Les UE où l’ATER interviendra :
– en L1 : à l’UE Façonnements sociaux du Biologique.
– en L2/L3 : aux UE Anthropologie de la santé ; Anthropologie des migrations ; Anthropologie du Maghreb.
En Licence SHAE, I’ATER pourra participer aux enseignements de méthodologie générale et d’initiation à l’enquête ainsi qu’aux enseignements de pré-professionnalisation.

 

Parcours en anthropologie de la santé

Le recrutement d’un.e ATER est donc doublement important pour le département d’anthropologie : il répondra aux besoins d’encadrement des effectifs en Licence comme mentionné ci-dessus ; il viendra en outre renforcer les forces vives du département, mises en difficulté de façon conjoncturelle par l’absence d’une maîtresse de conférences en congé maladie. Dans cette optique, l’apport que constituera le recrutement d’un·e ATER permettra de dégager des moyens au sein de l’équipe pédagogique des enseignants-chercheurs titulaires qui pourront s’investir au niveau du MASTER. L’absence d’un membre du département rend en effet problématique la continuité du service dans la spécialité « anthropologie de la santé » dans un contexte où le recrutement de chargés de cours en anthropologie s’avère extrêmement difficile. Le parcours « anthropologie de la santé » du Master d’anthropologie (PT3) est stratégiquement très important pour le département et l’UFR ALLSH, dans la mesure où il est attractif pour les étudiants, d’une part, et d’autre part, considérant que sa pertinence s’est encore renforcée cette année avec la crise du Covid 19 et les demandes spécifiques de contributions scientifiques dans ce domaine. En outre, le fonctionnement du PT3 implique un réseau interdisciplinaire d’enseignants-chercheurs et chercheurs incluant des agents de l’IRD, du CNRS, de l’EHESS et de la Faculté de médecine, qui participent aux enseignements du parcours et à la direction des travaux d’étudiants.

 

Recherche en lien avec le Centre Norbert Elias

La personne recrutée recrutée devra inscrire ses perspectives de recherches au sein du Centre Norbert Elias dans l’axe « Écologies et soins ». Cet axe rassemble notamment des anthropologues qui travaillent sur des enjeux écologiques et sanitaires. Les chercheurs de cette thématique envisagent les questions d’environnement et de santé de manière conjointe, sous l’angle de leur façonnement social et historique sans dissocier les mondes vivants. Les travaux de recherche du ou de la candidate recruté·e doivent porter sur des enjeux « globaux » de type alimentaires, agro-écologiques ou des enjeux épidémiques en pratiquant une ethnographique inscrite dans un monde social de la santé et du soin bien circonscrit (Afrique, Europe ou Asie). Un intérêt pour la mise en récit sous forme d’exposition de sujets de société autour des enjeux alimentaires ou épidémiques permettrait à la personne recrutée de s’intégrer dans différents projets en cours, notamment avec le MUCEM.

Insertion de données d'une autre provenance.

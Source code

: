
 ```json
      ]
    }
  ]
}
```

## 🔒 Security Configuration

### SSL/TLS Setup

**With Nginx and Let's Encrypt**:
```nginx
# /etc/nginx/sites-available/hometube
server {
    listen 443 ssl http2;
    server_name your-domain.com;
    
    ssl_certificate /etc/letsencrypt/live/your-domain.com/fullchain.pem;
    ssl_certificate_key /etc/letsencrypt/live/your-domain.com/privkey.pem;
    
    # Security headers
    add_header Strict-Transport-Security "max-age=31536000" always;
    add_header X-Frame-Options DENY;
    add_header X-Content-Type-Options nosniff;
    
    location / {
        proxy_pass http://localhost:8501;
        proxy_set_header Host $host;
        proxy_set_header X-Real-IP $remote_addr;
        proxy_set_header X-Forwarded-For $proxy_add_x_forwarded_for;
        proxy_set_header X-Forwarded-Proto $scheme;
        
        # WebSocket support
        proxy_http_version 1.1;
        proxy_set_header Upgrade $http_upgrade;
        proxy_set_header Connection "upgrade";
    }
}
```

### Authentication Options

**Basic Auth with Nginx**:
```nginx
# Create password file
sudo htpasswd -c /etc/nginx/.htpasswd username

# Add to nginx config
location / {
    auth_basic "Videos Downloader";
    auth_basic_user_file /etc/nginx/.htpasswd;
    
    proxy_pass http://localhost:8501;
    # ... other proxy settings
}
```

La forme spectacle – Emmanuel Pedler et Jacques Cheyronnaud (dir.)

Ce volume d’Enquête délimite les périmètres qu’épousent les formes spectaculaires en explorant les frontières de ce qui fait spectacle. Il les décrit et détaille les régimes qui leur donnent vie en brossant l’histoire des communautés spectaculaires qui, dans la durée, « font et refont leurs états mentaux », pour parler comme Durkheim. Inscrites dans le continuum des pratiques sociales et dans l’histoire, ces formes ne se regroupent pas en idéaux-types aisément identifiables. (suite…)

Political Aesthetics – Arundhati Virmani (ed.)

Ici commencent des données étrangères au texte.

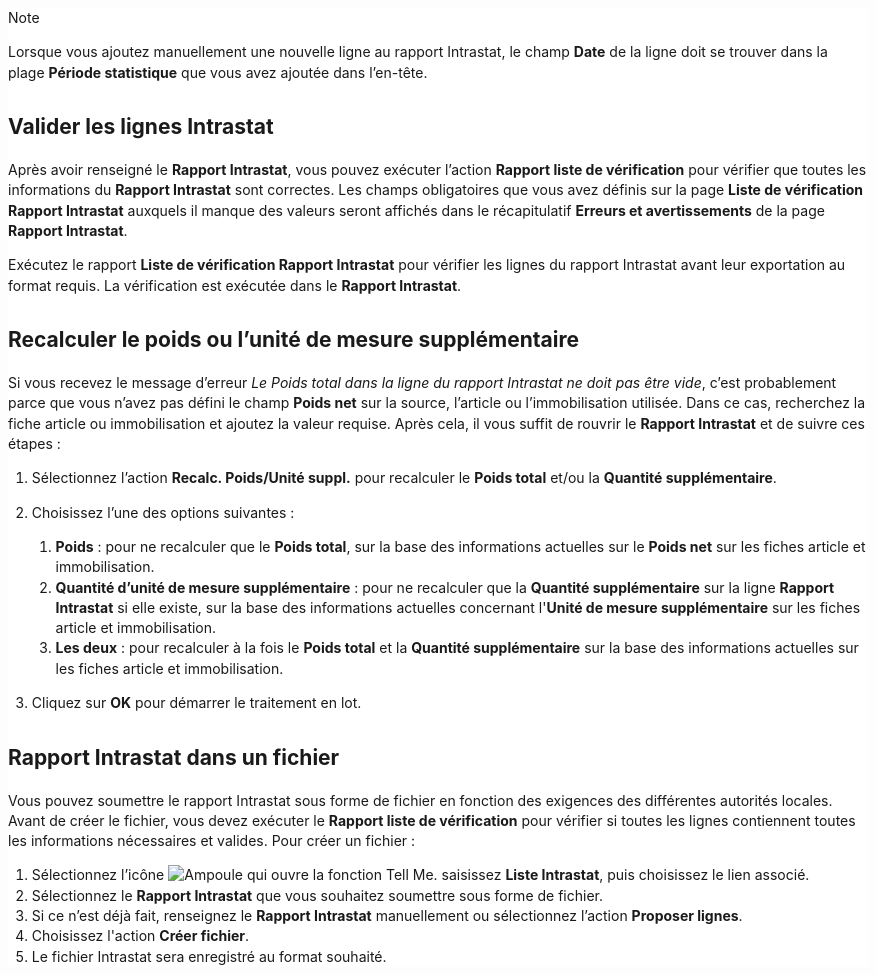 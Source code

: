 > [!NOTE]
> Lorsque vous ajoutez manuellement une nouvelle ligne au rapport Intrastat, le champ **Date** de la ligne doit se trouver dans la plage **Période statistique** que vous avez ajoutée dans l’en-tête.

## <a name="validate-intrastat-lines"></a>Valider les lignes Intrastat

Après avoir renseigné le **Rapport Intrastat**, vous pouvez exécuter l’action **Rapport liste de vérification** pour vérifier que toutes les informations du **Rapport Intrastat** sont correctes. Les champs obligatoires que vous avez définis sur la page **Liste de vérification Rapport Intrastat** auxquels il manque des valeurs seront affichés dans le récapitulatif **Erreurs et avertissements** de la page **Rapport Intrastat**.

Exécutez le rapport **Liste de vérification Rapport Intrastat** pour vérifier les lignes du rapport Intrastat avant leur exportation au format requis. La vérification est exécutée dans le **Rapport Intrastat**.

## <a name="recalculating-weight-or-supplementary-unit-of-measure"></a>Recalculer le poids ou l’unité de mesure supplémentaire

Si vous recevez le message d’erreur *Le Poids total dans la ligne du rapport Intrastat ne doit pas être vide*, c’est probablement parce que vous n’avez pas défini le champ **Poids net** sur la source, l’article ou l’immobilisation utilisée. Dans ce cas, recherchez la fiche article ou immobilisation et ajoutez la valeur requise. Après cela, il vous suffit de rouvrir le **Rapport Intrastat** et de suivre ces étapes :

1. Sélectionnez l’action **Recalc. Poids/Unité suppl.** pour recalculer le **Poids total** et/ou la **Quantité supplémentaire**.
2. Choisissez l’une des options suivantes :

    1. **Poids** : pour ne recalculer que le **Poids total**, sur la base des informations actuelles sur le **Poids net** sur les fiches article et immobilisation.
    2. **Quantité d’unité de mesure supplémentaire** : pour ne recalculer que la **Quantité supplémentaire** sur la ligne **Rapport Intrastat** si elle existe, sur la base des informations actuelles concernant l'**Unité de mesure supplémentaire** sur les fiches article et immobilisation.
    3. **Les deux** : pour recalculer à la fois le **Poids total** et la **Quantité supplémentaire** sur la base des informations actuelles sur les fiches article et immobilisation.
3. Cliquez sur **OK** pour démarrer le traitement en lot.

## <a name="report-intrastat-in-a-file"></a>Rapport Intrastat dans un fichier

Vous pouvez soumettre le rapport Intrastat sous forme de fichier en fonction des exigences des différentes autorités locales. Avant de créer le fichier, vous devez exécuter le **Rapport liste de vérification** pour vérifier si toutes les lignes contiennent toutes les informations nécessaires et valides. Pour créer un fichier :

1. Sélectionnez l’icône ![Ampoule qui ouvre la fonction Tell Me.](media/ui-search/search_small.png "Dites-moi ce que vous voulez faire") saisissez **Liste Intrastat**, puis choisissez le lien associé.
2. Sélectionnez le **Rapport Intrastat** que vous souhaitez soumettre sous forme de fichier.
3. Si ce n’est déjà fait, renseignez le **Rapport Intrastat** manuellement ou sélectionnez l’action **Proposer lignes**.
4. Choisissez l'action **Créer fichier**.
5. Le fichier Intrastat sera enregistré au format souhaité.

Political Aesthetics highlights the complex and ambiguous connections of aesthetics with social, cultural and political experiences in contemporary societies. If today aesthetics seems a rather overused term, mixing a variety of historical realities and complex personal states of being, its relevance as a connecting agent between individual, state and society is stronger than ever.

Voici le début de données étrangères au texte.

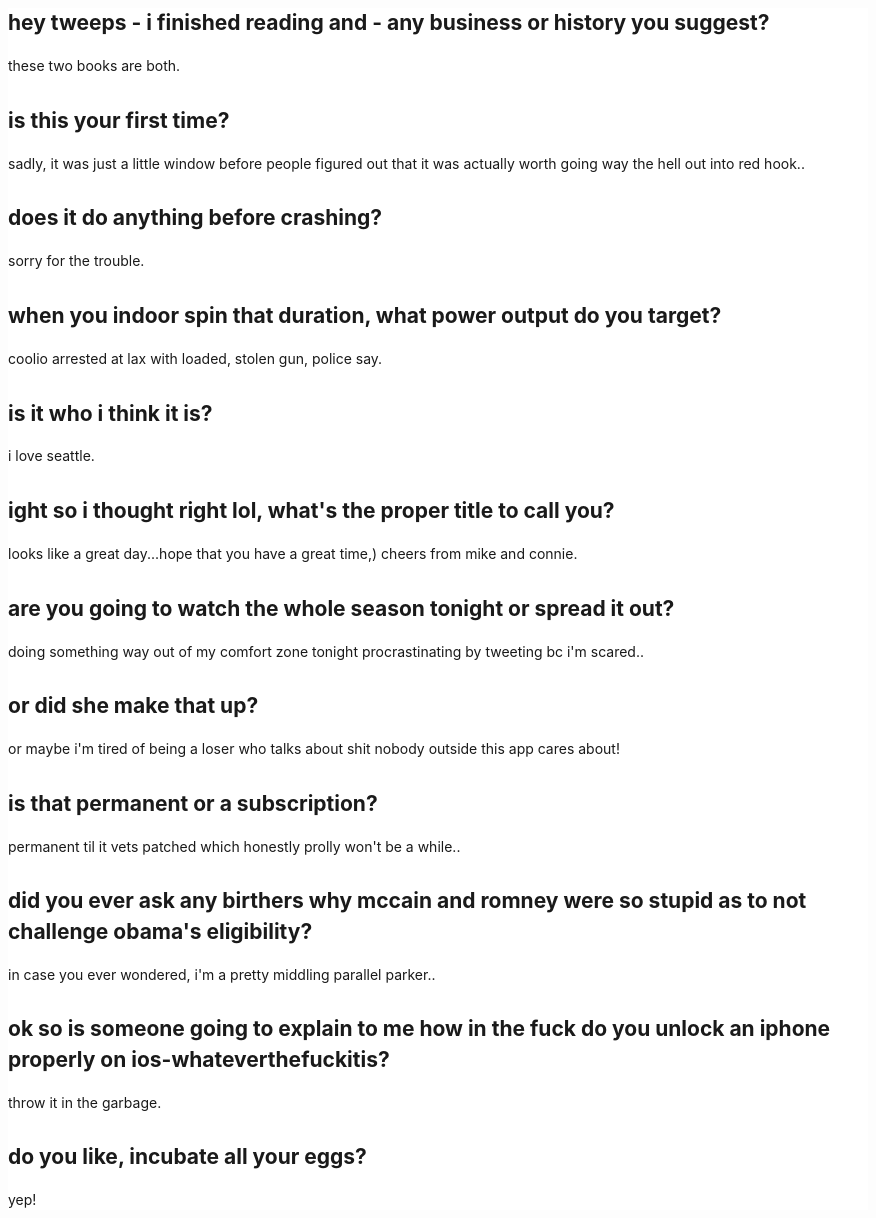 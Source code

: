 ## hey tweeps - i finished reading and - any business or history you suggest?
these two books are both.

## is this your first time?
sadly, it was just a little window before people figured out that it was actually worth going way the hell out into red hook..

## does it do anything before crashing?
sorry for the trouble.

## when you indoor spin that duration, what power output do you target?
coolio arrested at lax with loaded, stolen gun, police say.

## is it who i think it is?
i love seattle.

## ight so i thought right lol, what's the proper title to call you?
looks like a great day...hope that you have a great time,) cheers from mike and connie.

## are you going to watch the whole season tonight or spread it out?
doing something way out of my comfort zone tonight  procrastinating by tweeting bc i'm scared..

## or did she make that up?
or maybe i'm tired of being a loser who talks about shit nobody outside this app cares about!

## is that permanent or a subscription?
permanent til it vets patched which honestly prolly won't be a while..

## did you ever ask any birthers why mccain and romney were so stupid as to not challenge obama's eligibility?
in case you ever wondered, i'm a pretty middling parallel parker..

## ok so is someone going to explain to me how in the fuck do you unlock an iphone properly on ios-whateverthefuckitis?
throw it in the garbage.

## do you like, incubate all your eggs?
yep!
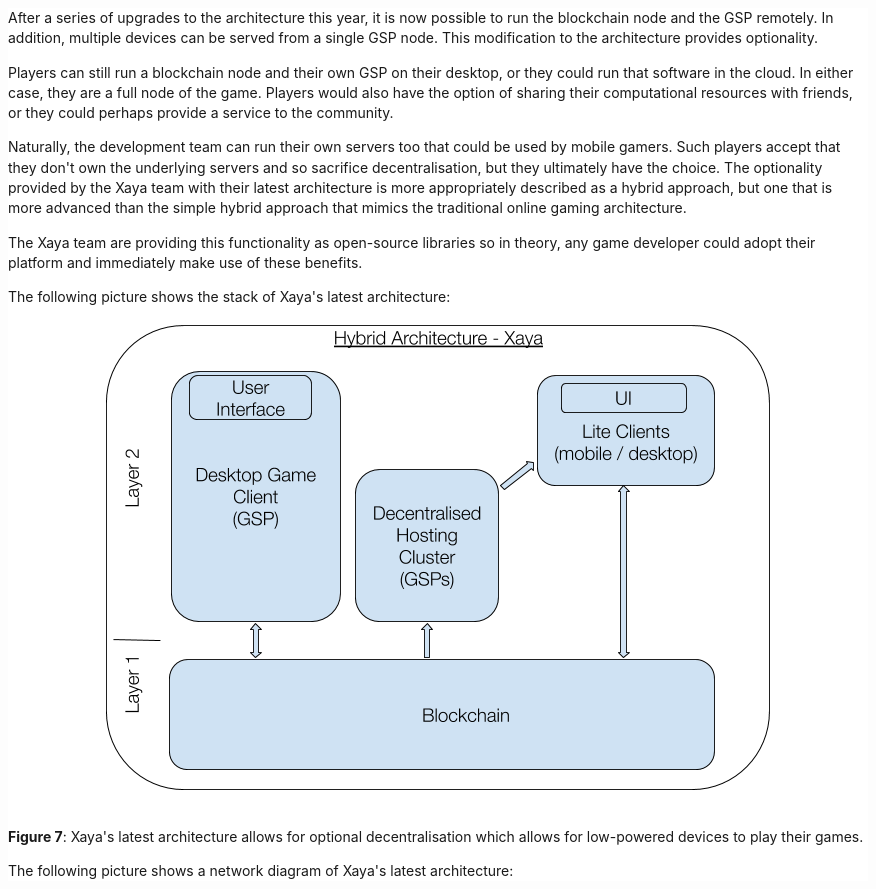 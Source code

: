 After a series of upgrades to the architecture this year, it is now possible to run the blockchain node and the GSP remotely. In addition, multiple devices can be served from a single GSP node. This modification to the architecture provides optionality.

Players can still run a blockchain node and their own GSP on their desktop, or they could run that software in the cloud. In either case, they are a full node of the game. Players would also have the option of sharing their computational resources with friends, or they could perhaps provide a service to the community.

Naturally, the development team can run their own servers too that could be used by mobile gamers. Such players accept that they don't own the underlying servers and so sacrifice decentralisation, but they ultimately have the choice. The optionality provided by the Xaya team with their latest architecture is more appropriately described as a hybrid approach, but one that is more advanced than the simple hybrid approach that mimics the traditional online gaming architecture.

The Xaya team are providing this functionality as open-source libraries so in theory, any game developer could adopt their platform and immediately make use of these benefits.

The following picture shows the stack of Xaya's latest architecture:

<p align="center">
  <img src="/images/architecture/Hybrid_Xaya.png">
</p>

**Figure 7**: Xaya's latest architecture allows for optional decentralisation which allows for low-powered devices to play their games.

The following picture shows a network diagram of Xaya's latest architecture:

<p align="center">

The actual context of political and economic crisis generates new relations between official imposed aesthetics and the resistance and critiques they trigger. Considered beyond the poles of power and protest, the book examines how traditional or innovative artistic practices may acquire unexpected capacities of subversion. It nourishes the current debate around the new political stakes of aesthetics as an inviolable right of ordinary citizens, an essential element of empowerment and agency in a democratic every day.

It will be of interest to students and scholars of international relations, political culture and political aesthetics, as well as critical sociology and history. It will also be useful for some broad courses in media studies, cultural studies, and sociology. (suite…)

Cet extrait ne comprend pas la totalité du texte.